| INSTRUCTIONS FOR THE TASK |
Only the lines containing "that" belong in the answer; find them in the material below.

| ENTRIES SHOWN |
▽

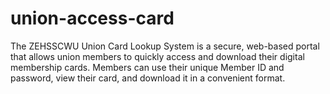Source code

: # union-access-card
The ZEHSSCWU Union Card Lookup System is a secure, web-based portal that allows union members to quickly access and download their digital membership cards. Members can use their unique Member ID and password, view their card, and download it in a convenient format. 
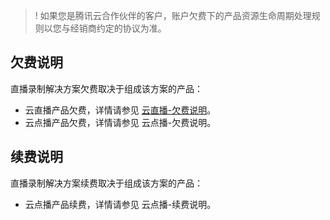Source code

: >! 如果您是腾讯云合作伙伴的客户，账户欠费下的产品资源生命周期处理规则以您与经销商约定的协议为准。

## 欠费说明
直播录制解决方案欠费取决于组成该方案的产品：
- 云直播产品欠费，详情请参见 [云直播-欠费说明](https://intl.cloud.tencent.com/document/product/267/30412)。
- 云点播产品欠费，详情请参见 云点播-欠费说明。


## 续费说明
直播录制解决方案续费取决于组成该方案的产品：
- 云点播产品续费，详情请参见 云点播-续费说明。



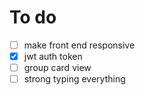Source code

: # To do
- [ ] make front end responsive
- [x] jwt auth token
- [ ] group card view
- [ ] strong typing everything
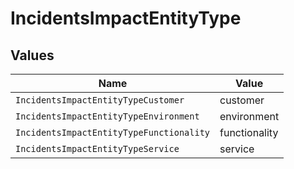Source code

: # IncidentsImpactEntityType


## Values

| Name                                     | Value                                    |
| ---------------------------------------- | ---------------------------------------- |
| `IncidentsImpactEntityTypeCustomer`      | customer                                 |
| `IncidentsImpactEntityTypeEnvironment`   | environment                              |
| `IncidentsImpactEntityTypeFunctionality` | functionality                            |
| `IncidentsImpactEntityTypeService`       | service                                  |
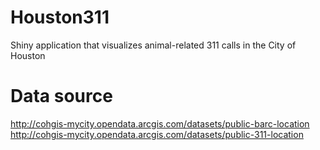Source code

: # Houston311
Shiny application that visualizes animal-related 311 calls in the City of Houston

# Data source
http://cohgis-mycity.opendata.arcgis.com/datasets/public-barc-location
http://cohgis-mycity.opendata.arcgis.com/datasets/public-311-location
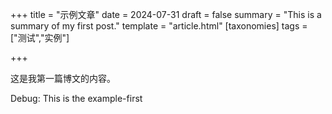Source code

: +++
title = "示例文章"
date = 2024-07-31
draft = false
summary = "This is a summary of my first post."
template = "article.html"
[taxonomies]
tags = ["测试","实例"]

+++

这是我第一篇博文的内容。

Debug: This is the example-first
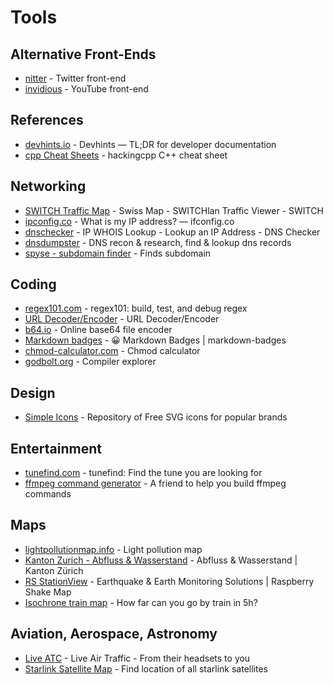 # Tools

## Alternative Front-Ends
* [nitter](https://nitter.net/) - Twitter front-end
* [invidious](https://invidious.io/) - YouTube front-end

## References
* [devhints.io](https://devhints.io) - Devhints — TL;DR for developer documentation
* [cpp Cheat Sheets](https://hackingcpp.com/cpp/cheat_sheets.html) - hackingcpp C++ cheat sheet


## Networking

* [SWITCH Traffic Map](https://traffic.lan.switch.ch/vip/swiss-map/) - Swiss Map - SWITCHlan Traffic Viewer - SWITCH
* [ipconfig.co](http://ifconfig.co/) - What is my IP address? — ifconfig.co
* [dnschecker](https://dnschecker.org) - IP WHOIS Lookup - Lookup an IP Address - DNS Checker
* [dnsdumpster](https://dnsdumpster.com/) - DNS recon & research, find & lookup dns records
* [spyse - subdomain finder](https://spyse.com/tools/subdomain-finder) - Finds subdomain

## Coding

* [regex101.com](https://regex101.com/) - regex101: build, test, and debug regex
* [URL Decoder/Encoder](https://meyerweb.com/eric/tools/dencoder/) - URL Decoder/Encoder
* [b64.io](https://b64.io/) - Online base64 file encoder
* [Markdown badges](https://ileriayo.github.io/markdown-badges/) - 😀 Markdown Badges | markdown-badges
* [chmod-calculator.com](https://chmod-calculator.com/) - Chmod calculator
* [godbolt.org](https://godbolt.org/) - Compiler explorer

## Design

* [Simple Icons](https://simpleicons.org/) - Repository of Free SVG icons for popular brands


## Entertainment

* [tunefind.com](https://www.tunefind.com/) - tunefind: Find the tune you are looking for
* [ffmpeg command generator](https://evanhahn.github.io/ffmpeg-buddy/) - A friend to help you build ffmpeg commands

## Maps

* [lightpollutionmap.info](https://www.lightpollutionmap.info/) - Light pollution map
* [Kanton Zurich - Abfluss & Wasserstand](https://www.zh.ch/de/umwelt-tiere/wasser-gewaesser/messdaten/abfluss-wasserstand.html) - Abfluss & Wasserstand | Kanton Zürich
* [RS StationView](https://stationview.raspberryshake.org/) - Earthquake & Earth Monitoring Solutions | Raspberry Shake Map
* [Isochrone train map](https://chronotrains-eu.vercel.app/) - How far can you go by train in 5h?

## Aviation, Aerospace, Astronomy

* [Live ATC](https://www.liveatc.net/) - Live Air Traffic - From their headsets to you
* [Starlink Satellite Map](https://satellitemap.space/?constellation=starlink) - Find location of all starlink satellites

△

| EXERCISE SOLUTION |
The ZEHSSCWU Union Card Lookup System is a secure, web-based portal that allows union members to quickly access and download their digital membership cards. Members can use their unique Member ID and password, view their card, and download it in a convenient format. 
Shiny application that visualizes animal-related 311 calls in the City of Houston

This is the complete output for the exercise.